I love this image because for us, right now, Chinese is definitely a holey cheese. We stumble on holes all the time.
To be clear: I have a grip on reality. I realize that Chinese will largely remain one big gap even by the time we leave. Even if I were to spend all of my time flailing away at the dictionary, it wouldn't download into my brain in the short time we're here. Still, I have a basic standard: I prefer to be able to basic, everyday things somewhat gracefully (read: with as little grunting and pointing as possible.) If I run into a situation where I'm lacking a word or a phrase, I make an effort to make sure I look it up and learn it so that the next time I need it, it's there.
It seems to be working well, though basic things slip my mind. At the teacher's canteen, Pierre and I can proudly say the words of most food we want because we order them every day. But there are still many times when I come across something we've forgotten to learn though I've made a note of it more than once.
"Please give me bok choy, eggplant, one egg, and...uh... that."
Note to self again : look up the word for "duck meat".
The dictionary is great for filling gaps, sometimes imperfectly. I know that I can't look up the words for "snow" and "flake" and put them together to talk about winter. Just as easily as I stumble on gaps in conversation, I stumble across useful words while searching for something else in the Chinese-English side of my Oxford Concise. I share some of my finds from these dictionary-dips with Pierre from time to time.
"Hey neat," I yell to Pierre in the next room. "The word for snowflake is snow flower."
Most of the words I stumble across are gaps that I instinctively know exist. Things with equivalents in my English-speaking mind, like shoe, forget, love. What I find even more interesting are the words I come across that fill gaps that I didn't even know existed.
"Hey," I tell Pierre on the bus, "I just found out there's a word in chinese for a friendship spanning two or generations." (shi-4 jiao-1; generation + friend)
There are some newly discovered gaps I haven't found fillers for yet. For example, I'm curious if there's a name for the split-bottom pants that so many young toddlers wear here instead of diapers. Instead of wallowing around in their mess, kids are held up and out by a parent (usually over a sewer grate or near a wall) while the child discreetly (or not) does its business. There must be a name for these pants, but the search continues.

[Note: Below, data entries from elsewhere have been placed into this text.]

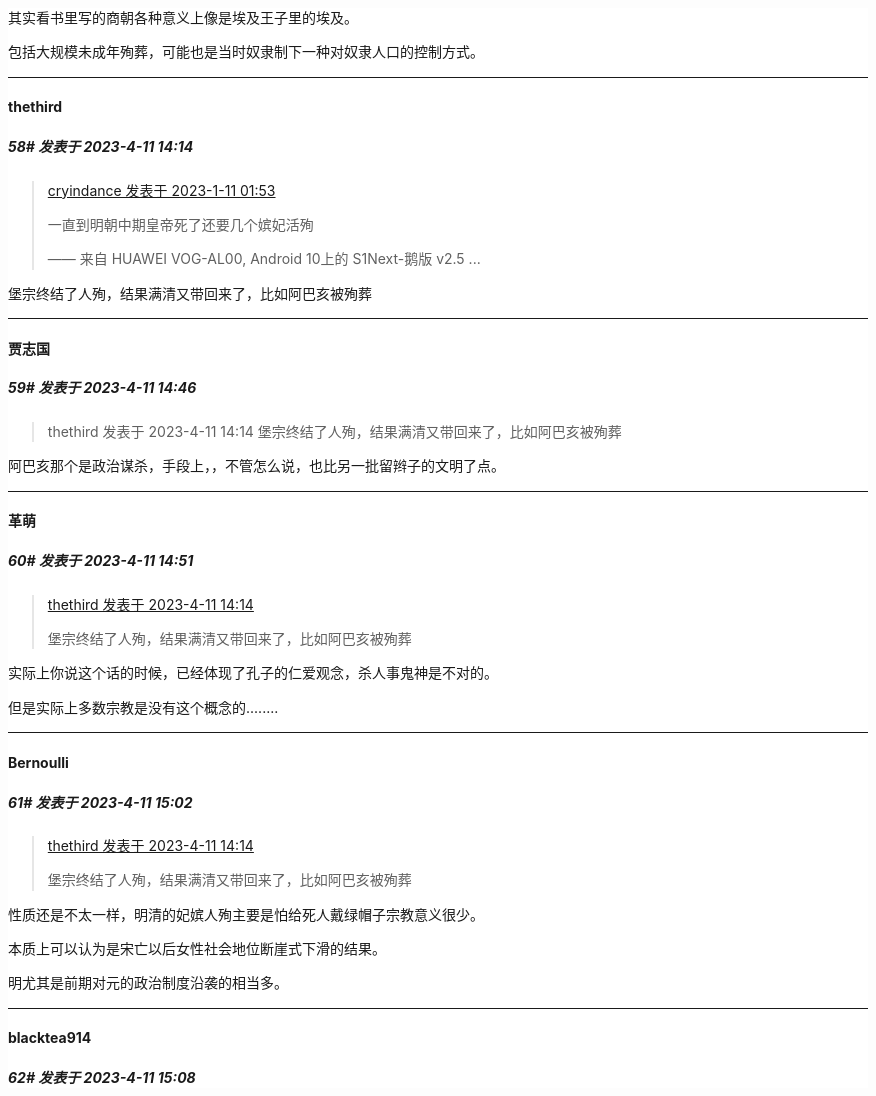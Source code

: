 其实看书里写的商朝各种意义上像是埃及王子里的埃及。

包括大规模未成年殉葬，可能也是当时奴隶制下一种对奴隶人口的控制方式。

*****

####  thethird  
##### 58#       发表于 2023-4-11 14:14

<blockquote><a href="httphttps://bbs.saraba1st.com/2b/forum.php?mod=redirect&amp;goto=findpost&amp;pid=59294365&amp;ptid=2113481" target="_blank">cryindance 发表于 2023-1-11 01:53</a>

一直到明朝中期皇帝死了还要几个嫔妃活殉

—— 来自 HUAWEI VOG-AL00, Android 10上的 S1Next-鹅版 v2.5 ...</blockquote>
堡宗终结了人殉，结果满清又带回来了，比如阿巴亥被殉葬

*****

####  贾志国  
##### 59#       发表于 2023-4-11 14:46

<blockquote>thethird 发表于 2023-4-11 14:14
堡宗终结了人殉，结果满清又带回来了，比如阿巴亥被殉葬</blockquote>
阿巴亥那个是政治谋杀，手段上，，不管怎么说，也比另一批留辫子的文明了点。

*****

####  革萌  
##### 60#       发表于 2023-4-11 14:51

<blockquote><a href="httphttps://bbs.saraba1st.com/2b/forum.php?mod=redirect&amp;goto=findpost&amp;pid=60413990&amp;ptid=2113481" target="_blank">thethird 发表于 2023-4-11 14:14</a>

堡宗终结了人殉，结果满清又带回来了，比如阿巴亥被殉葬</blockquote>
实际上你说这个话的时候，已经体现了孔子的仁爱观念，杀人事鬼神是不对的。

但是实际上多数宗教是没有这个概念的........


*****

####  Bernoulli  
##### 61#       发表于 2023-4-11 15:02

<blockquote><a href="httphttps://bbs.saraba1st.com/2b/forum.php?mod=redirect&amp;goto=findpost&amp;pid=60413990&amp;ptid=2113481" target="_blank">thethird 发表于 2023-4-11 14:14</a>

堡宗终结了人殉，结果满清又带回来了，比如阿巴亥被殉葬</blockquote>
性质还是不太一样，明清的妃嫔人殉主要是怕给死人戴绿帽子宗教意义很少。

本质上可以认为是宋亡以后女性社会地位断崖式下滑的结果。

明尤其是前期对元的政治制度沿袭的相当多。

*****

####  blacktea914  
##### 62#       发表于 2023-4-11 15:08
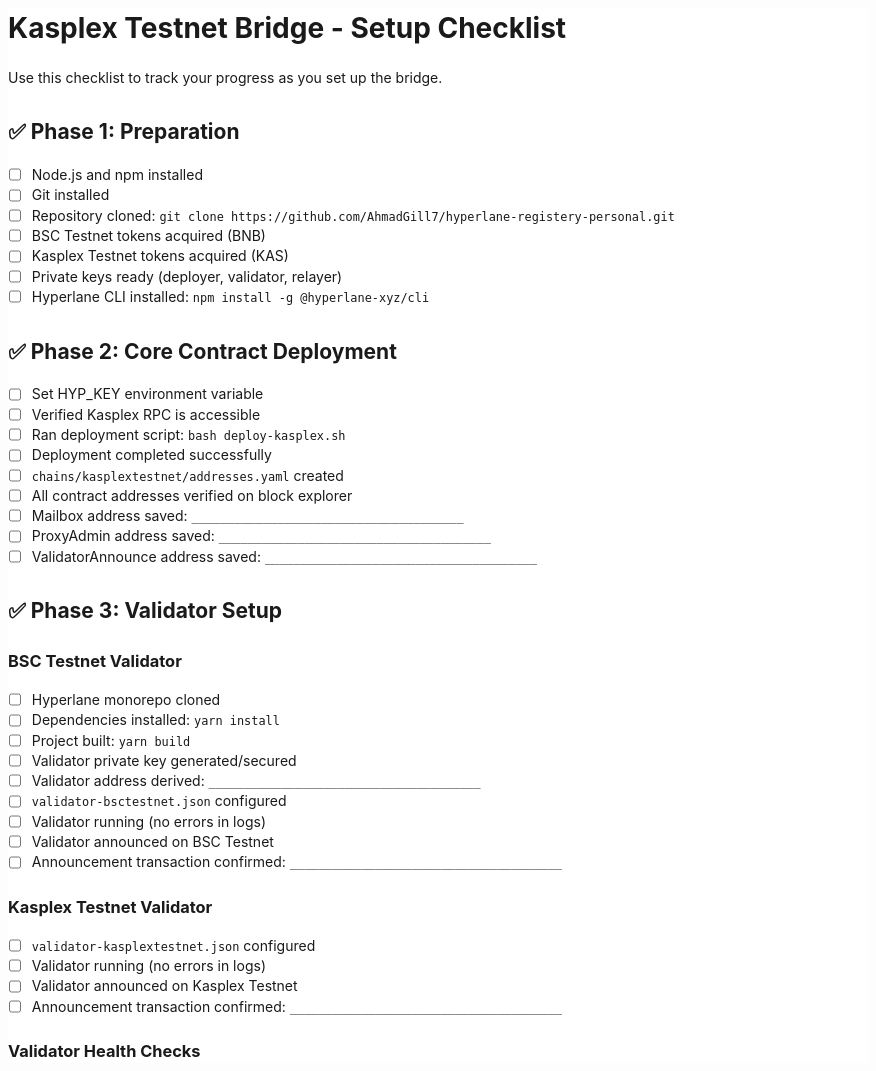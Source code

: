 # Kasplex Testnet Bridge - Setup Checklist

Use this checklist to track your progress as you set up the bridge.

## ✅ Phase 1: Preparation

- [ ] Node.js and npm installed
- [ ] Git installed
- [ ] Repository cloned: `git clone https://github.com/AhmadGill7/hyperlane-registery-personal.git`
- [ ] BSC Testnet tokens acquired (BNB)
- [ ] Kasplex Testnet tokens acquired (KAS)
- [ ] Private keys ready (deployer, validator, relayer)
- [ ] Hyperlane CLI installed: `npm install -g @hyperlane-xyz/cli`

## ✅ Phase 2: Core Contract Deployment

- [ ] Set HYP_KEY environment variable
- [ ] Verified Kasplex RPC is accessible
- [ ] Ran deployment script: `bash deploy-kasplex.sh`
- [ ] Deployment completed successfully
- [ ] `chains/kasplextestnet/addresses.yaml` created
- [ ] All contract addresses verified on block explorer
- [ ] Mailbox address saved: `______________________________________`
- [ ] ProxyAdmin address saved: `______________________________________`
- [ ] ValidatorAnnounce address saved: `______________________________________`

## ✅ Phase 3: Validator Setup

### BSC Testnet Validator

- [ ] Hyperlane monorepo cloned
- [ ] Dependencies installed: `yarn install`
- [ ] Project built: `yarn build`
- [ ] Validator private key generated/secured
- [ ] Validator address derived: `______________________________________`
- [ ] `validator-bsctestnet.json` configured
- [ ] Validator running (no errors in logs)
- [ ] Validator announced on BSC Testnet
- [ ] Announcement transaction confirmed: `______________________________________`

### Kasplex Testnet Validator

- [ ] `validator-kasplextestnet.json` configured
- [ ] Validator running (no errors in logs)
- [ ] Validator announced on Kasplex Testnet
- [ ] Announcement transaction confirmed: `______________________________________`

### Validator Health Checks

Every language has things that are hard for students to take seriously until they find out that yes, people actually use that grammar point. A lot. In my experience, most English students find the present perfect ("I have ___ed") hard to take seriously, and they often don't bother learning it well.
I used to find Chinese measure words* hard to take seriously, but now I know they're used constantly, and these too are spread throughout the dictionary.
*(RE Chinese measure words: it's a bit like the way we might say two cups of tea, three sheets of paper, or one box of chocolates. Chinese has words like this for every noun, most of which English doesn't have an equivalent for. Like "three ___ of book" and "one ___ of mattress" and so on.)
"There's a word for things that can be carried in pairs on a yoke," I tell Pierre while we wait for a bus. We admire this idea for a moment, because it's actually quite practical in a culture with a history of farming and carrying things around on yokes. We eventually end up in a conversation about English's obsession on names for groups of animals. A herd of elephants. A litter of puppies. A murder of crows. An ostentation of peacocks.
Some of the random dictionary words I share with Pierre appear to stick with him.
"Hey," he says on the bus, and points out the window to a young family on the sidewalk. "They're doing that verb."
Ba. Third tone. To hold a baby while it relieves itself.